Oh, good — now Microsoft is going to further muddy the waters of their mobile computing efforts:

Microsoft tablets, both its own Surfaces and those from third parties and both those running Windows 8 and Windows RT, have been hobbled by software that just doesn’t fit touch devices very well. The upcoming Windows 8.1 improves matters by reducing the frequency with which users have to resort to the traditional Windows Desktop UI, but it can’t change the fact that this is an operating system with mice and keyboards and a traditional desktop file system at its heart, with a lot of touch features bolted on. This feeling is exacerbated by the fact that the features Microsoft counts on to distinguish its tablets, such as keyboard in the ability to run Desktop Office, define them as ultralight PCs, not true tablets.
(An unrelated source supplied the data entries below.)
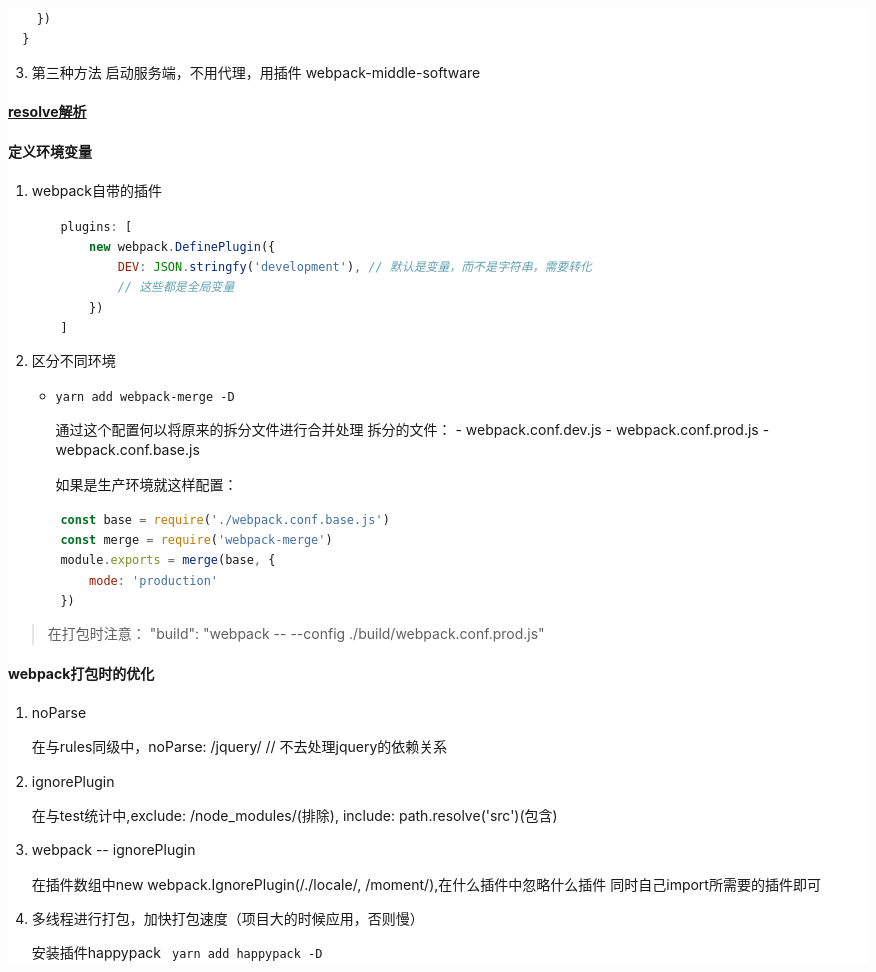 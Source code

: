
 ```js
	})
  }
```
3. 第三种方法 启动服务端，不用代理，用插件 webpack-middle-software

#### [resolve解析](https://www.webpackjs.com/configuration/resolve/)

#### 定义环境变量
1.  webpack自带的插件

	```javascript
		plugins: [
			new webpack.DefinePlugin({
				DEV: JSON.stringfy('development'), // 默认是变量，而不是字符串，需要转化
				// 这些都是全局变量
			})
		]
	```
2. 区分不同环境

	- `yarn add webpack-merge -D`

		通过这个配置何以将原来的拆分文件进行合并处理
		拆分的文件：
		 	- webpack.conf.dev.js
		 	- webpack.conf.prod.js
		 	- webpack.conf.base.js

	    如果是生产环境就这样配置：
	```javascript
		const base = require('./webpack.conf.base.js')
		const merge = require('webpack-merge')
		module.exports = merge(base, {
			mode: 'production'
		})
	```

 >  在打包时注意： "build": "webpack -- --config ./build/webpack.conf.prod.js"

#### webpack打包时的优化
1. noParse

	在与rules同级中，noParse: /jquery/ // 不去处理jquery的依赖关系

2. ignorePlugin

	在与test统计中,exclude: /node_modules/(排除), include: path.resolve('src')(包含)

3. webpack -- ignorePlugin

	在插件数组中new webpack.IgnorePlugin(/\.\/locale/, /moment/),在什么插件中忽略什么插件
	同时自己import所需要的插件即可
4. 多线程进行打包，加快打包速度（项目大的时候应用，否则慢）

	安装插件happypack ``` yarn add happypack -D```
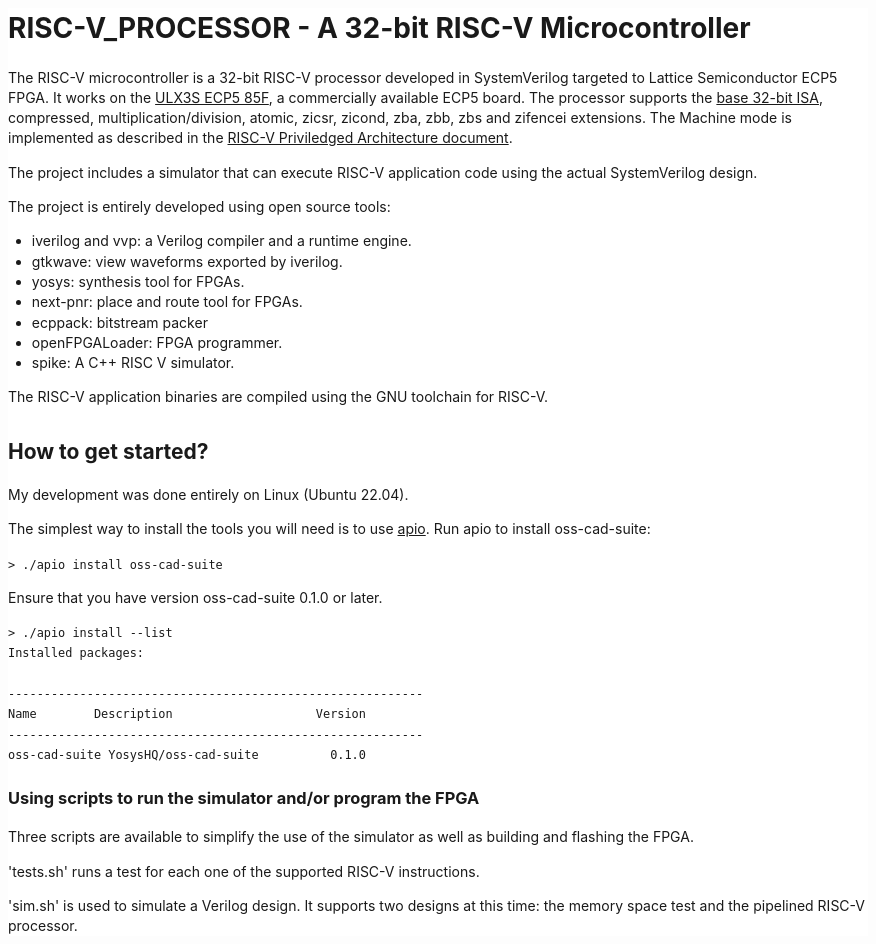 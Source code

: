 # RISC-V_PROCESSOR - A 32-bit RISC-V Microcontroller

The RISC-V microcontroller is a 32-bit RISC-V processor developed in SystemVerilog targeted to Lattice Semiconductor ECP5 FPGA.
It works on the [ULX3S ECP5 85F](https://radiona.org/ulx3s/), a commercially available ECP5 board.
The processor supports the [base 32-bit ISA](https://drive.google.com/file/d/1s0lZxUZaa7eV_O0_WsZzaurFLLww7ou5/view), compressed, multiplication/division, atomic, zicsr, zicond, zba, zbb, zbs and zifencei extensions. The Machine mode is implemented as described in the [RISC-V Priviledged Architecture document](https://drive.google.com/file/d/1EMip5dZlnypTk7pt4WWUKmtjUKTOkBqh/view).

The project includes a simulator that can execute RISC-V application code using the actual SystemVerilog design.

The project is entirely developed using open source tools:
* iverilog and vvp: a Verilog compiler and a runtime engine.
* gtkwave: view waveforms exported by iverilog.
* yosys: synthesis tool for FPGAs.
* next-pnr: place and route tool for FPGAs.
* ecppack: bitstream packer
* openFPGALoader: FPGA programmer.
* spike: A C++ RISC V simulator.

The RISC-V application binaries are compiled using the GNU toolchain for RISC-V.

## How to get started?
My development was done entirely on Linux (Ubuntu 22.04).

The simplest way to install the tools you will need is to use [apio](https://pypi.org/project/apio/).
Run apio to install oss-cad-suite:
```
> ./apio install oss-cad-suite
```

Ensure that you have version oss-cad-suite 0.1.0 or later.
```
> ./apio install --list
Installed packages:

----------------------------------------------------------
Name        Description                    Version
----------------------------------------------------------
oss-cad-suite YosysHQ/oss-cad-suite          0.1.0
```

### Using scripts to run the simulator and/or program the FPGA
Three scripts are available to simplify the use of the simulator as well as building and flashing the FPGA.

'tests.sh' runs a test for each one of the supported RISC-V instructions.

'sim.sh' is used to simulate a Verilog design. It supports two designs at this time: the memory space test and the pipelined RISC-V processor.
The enhancements to Windows Phone only confuse things further. It is entirely possible that coming months will see Windows Phones with 6″ displays next to Windows 8 or Windows RT tablets with 7″ screens. For devices this close in size to be running different and incompatible operating systems is a recipe to deepen the bafflement of customers, OEMs, and software developers.

The stupid, it hurts.

Windows Phone 8 is a perfectly good platform. It’s doing so-so in Europe, and has a few diehard users in the US. Not enough, but Nokia is making solid devices running a fine mobile OS. They beat the hell out of most of the crapulent el cheapo phones running Android. I believe there’s room in the market for a third mobile OS to be at least moderately successful. And if anybody has the deep pockets and stubborn sticktoitiveness to make that happen, it’s Microsoft.

(Room for four mobile operating systems, if you include Amazon’s long-rumored cellphone using its custom Kindle fork of Android.)

But I swear Redmond’s unwanted, unloved, ill-conceived Surface tablets are squashing half the life out of Windows Phone.